= Beginning of Section =

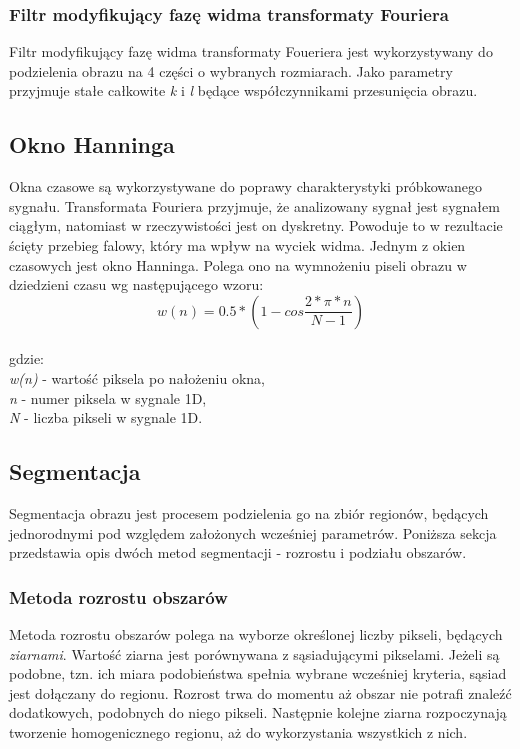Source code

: \documentclass{classrep}
\begin{document}
\subsubsection{Filtr modyfikujący fazę widma transformaty Fouriera}
Filtr modyfikujący fazę widma transformaty Foueriera jest wykorzystywany do podzielenia obrazu na 4 części o wybranych rozmiarach. Jako parametry przyjmuje stałe całkowite \textit{k} i \textit{l} będące współczynnikami przesunięcia obrazu.

\subsection{Okno Hanninga}
Okna czasowe są wykorzystywane do poprawy charakterystyki próbkowanego sygnału. Transformata Fouriera przyjmuje, że analizowany sygnał jest sygnałem ciągłym, natomiast w rzeczywistości jest on dyskretny. Powoduje to w rezultacie ścięty przebieg falowy, który ma wpływ na wyciek widma. Jednym z okien czasowych jest okno Hanninga. Polega ono na wymnożeniu piseli obrazu w dziedzieni czasu wg następującego wzoru:\\
\[ w(n) = 0.5 * (1 - cos \frac{2 \ast \pi \ast n}{N - 1}) \]
\\
gdzie:\\
\textit{w(n)} - wartość piksela po nałożeniu okna,\\
\textit{n} - numer piksela w sygnale 1D,\\
\textit{N} - liczba pikseli w sygnale 1D.\\

\subsection{Segmentacja}
Segmentacja obrazu jest procesem podzielenia go na zbiór regionów, będących jednorodnymi pod względem założonych wcześniej parametrów. Poniższa sekcja przedstawia opis dwóch metod segmentacji - rozrostu i podziału obszarów.

\subsubsection{Metoda rozrostu obszarów}
Metoda rozrostu obszarów polega na wyborze określonej liczby pikseli, będących \textit{ziarnami}. Wartość ziarna jest porównywana z sąsiadującymi pikselami. Jeżeli są podobne, tzn. ich miara podobieństwa spełnia wybrane wcześniej kryteria, sąsiad jest dołączany do regionu. Rozrost trwa do momentu aż obszar nie potrafi znaleźć dodatkowych, podobnych do niego pikseli. Następnie kolejne ziarna rozpoczynają tworzenie homogenicznego regionu, aż do wykorzystania wszystkich z nich. 
\end{document}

= End of Section =

Lines in the entries above that hold "sygnale" should be counted; give only that count.

2